%%

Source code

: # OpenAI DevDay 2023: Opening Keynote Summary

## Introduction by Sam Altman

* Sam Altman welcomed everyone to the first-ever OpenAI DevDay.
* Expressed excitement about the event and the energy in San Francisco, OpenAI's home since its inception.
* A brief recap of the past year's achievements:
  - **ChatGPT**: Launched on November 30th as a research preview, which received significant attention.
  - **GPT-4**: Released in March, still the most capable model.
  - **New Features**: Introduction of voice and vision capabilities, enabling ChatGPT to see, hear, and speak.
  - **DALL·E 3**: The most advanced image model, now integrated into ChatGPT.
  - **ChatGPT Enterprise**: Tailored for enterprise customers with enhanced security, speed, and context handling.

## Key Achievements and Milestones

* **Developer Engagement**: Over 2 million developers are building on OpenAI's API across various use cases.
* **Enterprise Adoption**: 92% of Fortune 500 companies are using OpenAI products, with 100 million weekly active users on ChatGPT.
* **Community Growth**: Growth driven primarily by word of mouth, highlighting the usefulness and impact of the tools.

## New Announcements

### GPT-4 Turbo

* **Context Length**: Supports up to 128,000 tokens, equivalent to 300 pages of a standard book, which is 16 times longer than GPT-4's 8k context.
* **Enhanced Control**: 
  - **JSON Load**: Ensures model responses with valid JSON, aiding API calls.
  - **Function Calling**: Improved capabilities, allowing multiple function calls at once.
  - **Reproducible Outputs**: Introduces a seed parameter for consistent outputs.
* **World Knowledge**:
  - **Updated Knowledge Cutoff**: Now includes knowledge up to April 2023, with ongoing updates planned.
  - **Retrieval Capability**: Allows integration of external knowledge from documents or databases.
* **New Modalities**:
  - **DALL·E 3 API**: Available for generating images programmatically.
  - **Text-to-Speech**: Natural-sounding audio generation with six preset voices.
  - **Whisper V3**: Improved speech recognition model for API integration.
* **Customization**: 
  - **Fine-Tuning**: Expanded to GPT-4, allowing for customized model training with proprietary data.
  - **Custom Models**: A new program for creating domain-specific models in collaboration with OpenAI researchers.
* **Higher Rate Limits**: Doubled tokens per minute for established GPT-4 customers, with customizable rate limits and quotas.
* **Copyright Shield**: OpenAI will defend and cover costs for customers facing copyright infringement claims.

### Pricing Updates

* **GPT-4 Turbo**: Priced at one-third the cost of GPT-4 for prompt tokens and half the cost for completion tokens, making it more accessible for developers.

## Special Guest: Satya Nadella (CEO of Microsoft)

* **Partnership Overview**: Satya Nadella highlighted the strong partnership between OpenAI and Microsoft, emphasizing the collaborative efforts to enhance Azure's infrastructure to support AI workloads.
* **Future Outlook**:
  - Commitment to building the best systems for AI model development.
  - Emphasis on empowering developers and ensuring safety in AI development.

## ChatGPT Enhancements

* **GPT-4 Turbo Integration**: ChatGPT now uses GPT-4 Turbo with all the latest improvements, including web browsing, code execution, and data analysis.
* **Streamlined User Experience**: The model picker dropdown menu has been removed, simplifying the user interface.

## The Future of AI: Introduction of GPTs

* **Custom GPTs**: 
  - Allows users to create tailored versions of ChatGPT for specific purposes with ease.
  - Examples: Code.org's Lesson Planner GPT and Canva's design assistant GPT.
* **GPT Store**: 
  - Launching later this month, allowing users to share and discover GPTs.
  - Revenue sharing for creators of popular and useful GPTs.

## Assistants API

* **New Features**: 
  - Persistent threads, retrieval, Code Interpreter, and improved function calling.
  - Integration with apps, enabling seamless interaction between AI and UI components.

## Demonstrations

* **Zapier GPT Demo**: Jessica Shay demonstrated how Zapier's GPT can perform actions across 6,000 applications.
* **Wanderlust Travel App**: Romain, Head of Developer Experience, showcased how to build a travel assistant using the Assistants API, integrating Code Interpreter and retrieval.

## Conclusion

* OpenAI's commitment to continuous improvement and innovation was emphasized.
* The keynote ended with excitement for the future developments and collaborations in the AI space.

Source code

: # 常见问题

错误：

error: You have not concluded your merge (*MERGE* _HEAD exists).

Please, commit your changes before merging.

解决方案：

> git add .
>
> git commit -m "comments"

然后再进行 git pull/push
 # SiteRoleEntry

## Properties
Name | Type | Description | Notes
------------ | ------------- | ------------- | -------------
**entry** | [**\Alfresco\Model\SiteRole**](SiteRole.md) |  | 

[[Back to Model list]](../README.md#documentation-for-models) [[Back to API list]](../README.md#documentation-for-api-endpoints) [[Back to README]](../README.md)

%%

Give again, unchanged, the lines running from the top of the material above through the line that has "GPT-4's 8k context.", and nothing more.

Source code

: # OpenAI DevDay 2023: Opening Keynote Summary

## Introduction by Sam Altman

* Sam Altman welcomed everyone to the first-ever OpenAI DevDay.
* Expressed excitement about the event and the energy in San Francisco, OpenAI's home since its inception.
* A brief recap of the past year's achievements:
  - **ChatGPT**: Launched on November 30th as a research preview, which received significant attention.
  - **GPT-4**: Released in March, still the most capable model.
  - **New Features**: Introduction of voice and vision capabilities, enabling ChatGPT to see, hear, and speak.
  - **DALL·E 3**: The most advanced image model, now integrated into ChatGPT.
  - **ChatGPT Enterprise**: Tailored for enterprise customers with enhanced security, speed, and context handling.

## Key Achievements and Milestones

* **Developer Engagement**: Over 2 million developers are building on OpenAI's API across various use cases.
* **Enterprise Adoption**: 92% of Fortune 500 companies are using OpenAI products, with 100 million weekly active users on ChatGPT.
* **Community Growth**: Growth driven primarily by word of mouth, highlighting the usefulness and impact of the tools.

## New Announcements

### GPT-4 Turbo

* **Context Length**: Supports up to 128,000 tokens, equivalent to 300 pages of a standard book, which is 16 times longer than GPT-4's 8k context.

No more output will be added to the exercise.